Antibiotic treatment alters the colonic mucus layer and predisposes the host to exacerbated Citrobacter rodentium-induced colitis - PubMed (original) (raw)

Antibiotic treatment alters the colonic mucus layer and predisposes the host to exacerbated Citrobacter rodentium-induced colitis

M Wlodarska et al. Infect Immun. 2011 Apr.

Abstract

Antibiotics are often used in the clinic to treat bacterial infections, but the effects of these drugs on microbiota composition and on intestinal immunity are poorly understood. Citrobacter rodentium was used as a model enteric pathogen to investigate the effect of microbial perturbation on intestinal barriers and susceptibility to colitis. Streptomycin and metronidazole were used to induce alterations in the composition of the microbiota prior to infection with C. rodentium.

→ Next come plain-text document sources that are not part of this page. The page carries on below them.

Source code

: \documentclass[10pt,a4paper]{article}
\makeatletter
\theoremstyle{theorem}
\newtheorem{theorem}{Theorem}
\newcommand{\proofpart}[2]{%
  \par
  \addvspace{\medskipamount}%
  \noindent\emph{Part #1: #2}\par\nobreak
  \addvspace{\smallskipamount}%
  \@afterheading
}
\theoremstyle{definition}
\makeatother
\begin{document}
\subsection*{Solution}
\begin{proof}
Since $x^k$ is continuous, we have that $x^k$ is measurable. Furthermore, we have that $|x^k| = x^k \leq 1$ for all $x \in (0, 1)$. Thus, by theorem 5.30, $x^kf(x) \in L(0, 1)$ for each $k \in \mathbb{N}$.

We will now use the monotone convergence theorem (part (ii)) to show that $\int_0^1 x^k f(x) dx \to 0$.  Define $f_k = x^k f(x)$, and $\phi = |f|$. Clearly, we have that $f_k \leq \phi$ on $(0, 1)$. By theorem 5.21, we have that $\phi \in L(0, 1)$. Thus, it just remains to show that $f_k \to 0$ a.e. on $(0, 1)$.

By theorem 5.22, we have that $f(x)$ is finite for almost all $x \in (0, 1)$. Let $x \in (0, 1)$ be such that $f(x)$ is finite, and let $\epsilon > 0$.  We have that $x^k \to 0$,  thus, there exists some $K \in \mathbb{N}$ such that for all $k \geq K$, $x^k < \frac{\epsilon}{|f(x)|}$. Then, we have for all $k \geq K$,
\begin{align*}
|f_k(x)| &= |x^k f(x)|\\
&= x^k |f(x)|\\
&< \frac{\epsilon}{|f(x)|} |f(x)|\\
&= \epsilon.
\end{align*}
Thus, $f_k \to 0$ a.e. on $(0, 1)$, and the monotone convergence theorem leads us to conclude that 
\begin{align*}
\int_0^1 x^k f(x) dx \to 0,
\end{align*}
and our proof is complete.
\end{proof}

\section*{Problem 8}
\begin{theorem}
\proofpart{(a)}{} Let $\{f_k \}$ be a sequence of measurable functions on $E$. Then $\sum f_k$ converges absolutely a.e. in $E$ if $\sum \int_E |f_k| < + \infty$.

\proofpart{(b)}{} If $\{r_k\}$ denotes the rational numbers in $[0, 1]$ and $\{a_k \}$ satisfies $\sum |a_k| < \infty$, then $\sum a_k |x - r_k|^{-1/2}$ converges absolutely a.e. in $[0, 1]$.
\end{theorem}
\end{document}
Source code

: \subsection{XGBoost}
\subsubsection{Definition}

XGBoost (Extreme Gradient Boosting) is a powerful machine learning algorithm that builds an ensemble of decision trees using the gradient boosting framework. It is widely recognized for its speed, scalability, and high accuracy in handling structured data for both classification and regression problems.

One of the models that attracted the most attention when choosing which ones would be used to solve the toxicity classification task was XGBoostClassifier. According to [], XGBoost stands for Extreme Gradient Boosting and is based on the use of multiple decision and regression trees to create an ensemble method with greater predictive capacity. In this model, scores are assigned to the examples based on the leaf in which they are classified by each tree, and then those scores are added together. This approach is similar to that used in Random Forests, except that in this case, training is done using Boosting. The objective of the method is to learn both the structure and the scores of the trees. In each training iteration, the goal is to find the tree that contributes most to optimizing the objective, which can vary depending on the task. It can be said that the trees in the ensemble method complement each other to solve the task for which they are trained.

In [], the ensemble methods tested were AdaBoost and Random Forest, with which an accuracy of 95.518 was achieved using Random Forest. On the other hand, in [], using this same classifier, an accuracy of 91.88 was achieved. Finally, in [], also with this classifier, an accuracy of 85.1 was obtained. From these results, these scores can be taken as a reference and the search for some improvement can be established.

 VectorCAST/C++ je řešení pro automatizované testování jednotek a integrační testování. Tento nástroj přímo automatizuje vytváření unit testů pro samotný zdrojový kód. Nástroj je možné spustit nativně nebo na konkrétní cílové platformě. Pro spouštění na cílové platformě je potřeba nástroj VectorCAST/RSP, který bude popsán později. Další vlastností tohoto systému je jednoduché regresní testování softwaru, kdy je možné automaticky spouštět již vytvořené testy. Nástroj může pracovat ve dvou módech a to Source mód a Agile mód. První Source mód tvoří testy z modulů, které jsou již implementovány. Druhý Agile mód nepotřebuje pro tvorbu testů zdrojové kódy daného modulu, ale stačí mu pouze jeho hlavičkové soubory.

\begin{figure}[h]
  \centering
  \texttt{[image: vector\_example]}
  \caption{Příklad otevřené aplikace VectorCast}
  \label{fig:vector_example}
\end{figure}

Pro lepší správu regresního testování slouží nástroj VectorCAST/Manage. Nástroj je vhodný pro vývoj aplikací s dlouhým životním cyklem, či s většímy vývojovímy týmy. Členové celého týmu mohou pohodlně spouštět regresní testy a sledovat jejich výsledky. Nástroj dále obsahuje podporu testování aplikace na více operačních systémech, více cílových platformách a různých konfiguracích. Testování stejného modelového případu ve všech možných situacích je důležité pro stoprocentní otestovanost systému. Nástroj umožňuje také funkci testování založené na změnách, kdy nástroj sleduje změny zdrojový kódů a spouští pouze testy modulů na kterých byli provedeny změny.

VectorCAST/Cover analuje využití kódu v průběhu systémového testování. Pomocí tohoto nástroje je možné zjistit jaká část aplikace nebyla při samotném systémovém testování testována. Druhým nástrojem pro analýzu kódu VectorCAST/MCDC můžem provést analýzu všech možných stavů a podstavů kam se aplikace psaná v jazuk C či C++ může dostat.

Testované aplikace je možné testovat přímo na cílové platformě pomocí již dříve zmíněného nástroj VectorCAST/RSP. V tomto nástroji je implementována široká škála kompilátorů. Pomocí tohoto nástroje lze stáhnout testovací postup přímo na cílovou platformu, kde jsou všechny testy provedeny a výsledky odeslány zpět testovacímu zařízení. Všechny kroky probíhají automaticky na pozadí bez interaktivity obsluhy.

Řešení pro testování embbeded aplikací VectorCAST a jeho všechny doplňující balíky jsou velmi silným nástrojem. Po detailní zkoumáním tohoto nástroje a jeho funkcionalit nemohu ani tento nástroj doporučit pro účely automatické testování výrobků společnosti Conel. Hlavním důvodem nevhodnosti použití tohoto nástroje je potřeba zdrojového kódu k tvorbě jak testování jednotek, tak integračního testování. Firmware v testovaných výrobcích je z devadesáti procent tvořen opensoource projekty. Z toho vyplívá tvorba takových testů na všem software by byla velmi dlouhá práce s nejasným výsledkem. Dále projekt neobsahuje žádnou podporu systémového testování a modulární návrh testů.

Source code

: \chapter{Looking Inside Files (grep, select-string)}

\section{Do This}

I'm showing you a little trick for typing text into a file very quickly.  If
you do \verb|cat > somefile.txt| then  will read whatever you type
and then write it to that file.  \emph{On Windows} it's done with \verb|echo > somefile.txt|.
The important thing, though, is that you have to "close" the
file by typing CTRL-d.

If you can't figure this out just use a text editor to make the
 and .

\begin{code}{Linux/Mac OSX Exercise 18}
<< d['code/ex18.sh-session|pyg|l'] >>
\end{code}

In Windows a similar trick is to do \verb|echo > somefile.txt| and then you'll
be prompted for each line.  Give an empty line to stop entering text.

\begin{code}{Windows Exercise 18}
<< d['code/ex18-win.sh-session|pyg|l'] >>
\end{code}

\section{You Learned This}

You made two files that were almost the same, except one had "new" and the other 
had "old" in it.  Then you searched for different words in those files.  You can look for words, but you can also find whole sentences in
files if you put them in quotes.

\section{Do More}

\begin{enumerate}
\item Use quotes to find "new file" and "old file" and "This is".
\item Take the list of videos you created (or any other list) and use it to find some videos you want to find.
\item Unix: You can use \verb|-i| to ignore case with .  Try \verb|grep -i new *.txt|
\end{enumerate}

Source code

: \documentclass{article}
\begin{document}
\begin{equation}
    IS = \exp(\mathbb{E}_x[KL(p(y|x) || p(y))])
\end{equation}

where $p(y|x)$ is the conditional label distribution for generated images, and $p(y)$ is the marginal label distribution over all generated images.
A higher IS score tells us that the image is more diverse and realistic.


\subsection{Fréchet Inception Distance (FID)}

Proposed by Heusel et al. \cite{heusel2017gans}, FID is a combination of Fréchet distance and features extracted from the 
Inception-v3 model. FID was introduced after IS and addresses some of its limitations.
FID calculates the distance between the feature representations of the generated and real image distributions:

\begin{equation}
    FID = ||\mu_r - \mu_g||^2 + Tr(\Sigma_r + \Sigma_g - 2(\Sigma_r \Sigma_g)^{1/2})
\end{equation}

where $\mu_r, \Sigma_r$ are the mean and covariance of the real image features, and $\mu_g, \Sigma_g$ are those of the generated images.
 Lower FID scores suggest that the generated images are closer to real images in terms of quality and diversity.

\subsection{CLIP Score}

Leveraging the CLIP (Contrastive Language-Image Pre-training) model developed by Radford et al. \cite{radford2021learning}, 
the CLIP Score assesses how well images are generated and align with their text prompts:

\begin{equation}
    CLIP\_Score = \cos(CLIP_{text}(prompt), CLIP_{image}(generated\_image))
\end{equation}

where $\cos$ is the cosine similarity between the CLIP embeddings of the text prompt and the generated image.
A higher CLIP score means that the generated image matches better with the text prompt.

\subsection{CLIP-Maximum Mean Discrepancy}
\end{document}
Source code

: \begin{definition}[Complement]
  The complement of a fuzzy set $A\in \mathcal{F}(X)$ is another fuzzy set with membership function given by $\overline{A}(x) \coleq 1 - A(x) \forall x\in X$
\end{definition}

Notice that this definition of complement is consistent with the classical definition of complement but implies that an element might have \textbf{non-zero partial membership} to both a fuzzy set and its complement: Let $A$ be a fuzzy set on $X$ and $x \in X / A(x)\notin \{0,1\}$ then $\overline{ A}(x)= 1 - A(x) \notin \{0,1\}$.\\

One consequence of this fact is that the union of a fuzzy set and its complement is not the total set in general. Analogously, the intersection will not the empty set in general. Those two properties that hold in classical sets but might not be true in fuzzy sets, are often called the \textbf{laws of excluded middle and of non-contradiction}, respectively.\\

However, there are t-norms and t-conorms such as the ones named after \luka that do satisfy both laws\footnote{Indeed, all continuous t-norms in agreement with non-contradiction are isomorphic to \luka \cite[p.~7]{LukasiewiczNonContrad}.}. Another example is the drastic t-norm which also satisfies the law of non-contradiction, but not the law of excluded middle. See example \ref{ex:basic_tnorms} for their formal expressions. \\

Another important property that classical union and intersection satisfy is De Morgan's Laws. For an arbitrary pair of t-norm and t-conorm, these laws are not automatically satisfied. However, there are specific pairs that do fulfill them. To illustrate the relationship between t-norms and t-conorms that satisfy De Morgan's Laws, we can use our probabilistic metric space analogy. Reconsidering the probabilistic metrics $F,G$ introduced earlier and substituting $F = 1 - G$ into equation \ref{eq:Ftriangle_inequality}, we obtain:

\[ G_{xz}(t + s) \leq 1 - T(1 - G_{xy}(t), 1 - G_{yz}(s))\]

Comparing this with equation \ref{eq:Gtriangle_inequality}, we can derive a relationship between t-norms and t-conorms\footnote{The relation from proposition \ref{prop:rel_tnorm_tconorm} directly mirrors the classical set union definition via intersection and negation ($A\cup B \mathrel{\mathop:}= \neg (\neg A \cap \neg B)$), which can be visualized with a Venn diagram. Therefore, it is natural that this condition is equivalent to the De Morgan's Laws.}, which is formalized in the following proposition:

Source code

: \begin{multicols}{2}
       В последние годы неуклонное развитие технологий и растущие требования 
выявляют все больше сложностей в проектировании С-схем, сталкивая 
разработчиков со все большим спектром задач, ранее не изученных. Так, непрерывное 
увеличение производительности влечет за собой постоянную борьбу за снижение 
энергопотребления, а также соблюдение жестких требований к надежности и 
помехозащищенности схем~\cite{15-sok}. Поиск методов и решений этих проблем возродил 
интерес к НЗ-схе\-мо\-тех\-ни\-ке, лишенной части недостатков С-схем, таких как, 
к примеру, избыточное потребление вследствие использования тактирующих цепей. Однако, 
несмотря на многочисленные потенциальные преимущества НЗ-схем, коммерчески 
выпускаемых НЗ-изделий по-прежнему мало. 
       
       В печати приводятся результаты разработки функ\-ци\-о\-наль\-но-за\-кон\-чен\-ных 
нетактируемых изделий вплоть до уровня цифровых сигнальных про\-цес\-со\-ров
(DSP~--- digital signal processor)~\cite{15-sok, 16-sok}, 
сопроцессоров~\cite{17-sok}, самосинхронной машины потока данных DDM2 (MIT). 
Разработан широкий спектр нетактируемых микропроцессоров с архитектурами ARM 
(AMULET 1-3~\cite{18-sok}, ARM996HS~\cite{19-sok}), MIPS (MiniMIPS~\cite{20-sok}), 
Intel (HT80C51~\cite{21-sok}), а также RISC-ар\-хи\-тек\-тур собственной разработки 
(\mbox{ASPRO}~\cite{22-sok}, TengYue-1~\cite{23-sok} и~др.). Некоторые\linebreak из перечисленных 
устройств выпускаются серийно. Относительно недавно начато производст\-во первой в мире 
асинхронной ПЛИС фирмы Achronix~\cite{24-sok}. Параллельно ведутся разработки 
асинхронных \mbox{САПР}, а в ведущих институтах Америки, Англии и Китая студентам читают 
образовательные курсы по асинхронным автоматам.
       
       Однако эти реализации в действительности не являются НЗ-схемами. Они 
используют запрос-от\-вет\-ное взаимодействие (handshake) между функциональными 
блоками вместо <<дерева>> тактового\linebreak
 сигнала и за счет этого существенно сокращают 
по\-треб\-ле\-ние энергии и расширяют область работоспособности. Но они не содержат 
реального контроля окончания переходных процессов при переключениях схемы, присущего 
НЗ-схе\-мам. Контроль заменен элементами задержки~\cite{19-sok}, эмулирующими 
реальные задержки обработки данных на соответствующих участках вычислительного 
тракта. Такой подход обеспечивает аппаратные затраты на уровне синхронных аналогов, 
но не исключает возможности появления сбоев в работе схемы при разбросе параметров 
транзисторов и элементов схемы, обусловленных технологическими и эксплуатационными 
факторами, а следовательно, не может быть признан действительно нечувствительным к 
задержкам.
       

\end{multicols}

Metronidazole pretreatment increased susceptibility to C. rodentium-induced colitis over that of untreated and streptomycin-pretreated mice, 6 days postinfection. Both antibiotic treatments altered microbial composition, without affecting total numbers, but metronidazole treatment resulted in a more dramatic change, including a reduced population of Porphyromonadaceae and increased numbers of lactobacilli. Disruption of the microbiota with metronidazole, but not streptomycin treatment, resulted in an increased inflammatory tone of the intestine characterized by increased bacterial stimulation of the epithelium, altered goblet cell function, and thinning of the inner mucus layer, suggesting a weakened mucosal barrier. This reduction in mucus thickness correlates with increased attachment of C. rodentium to the intestinal epithelium, contributing to the exacerbated severity of C. rodentium-induced colitis in metronidazole-pretreated mice. These results suggest that antibiotic perturbation of the microbiota can disrupt intestinal homeostasis and the integrity of intestinal defenses, which protect against invading pathogens and intestinal inflammation.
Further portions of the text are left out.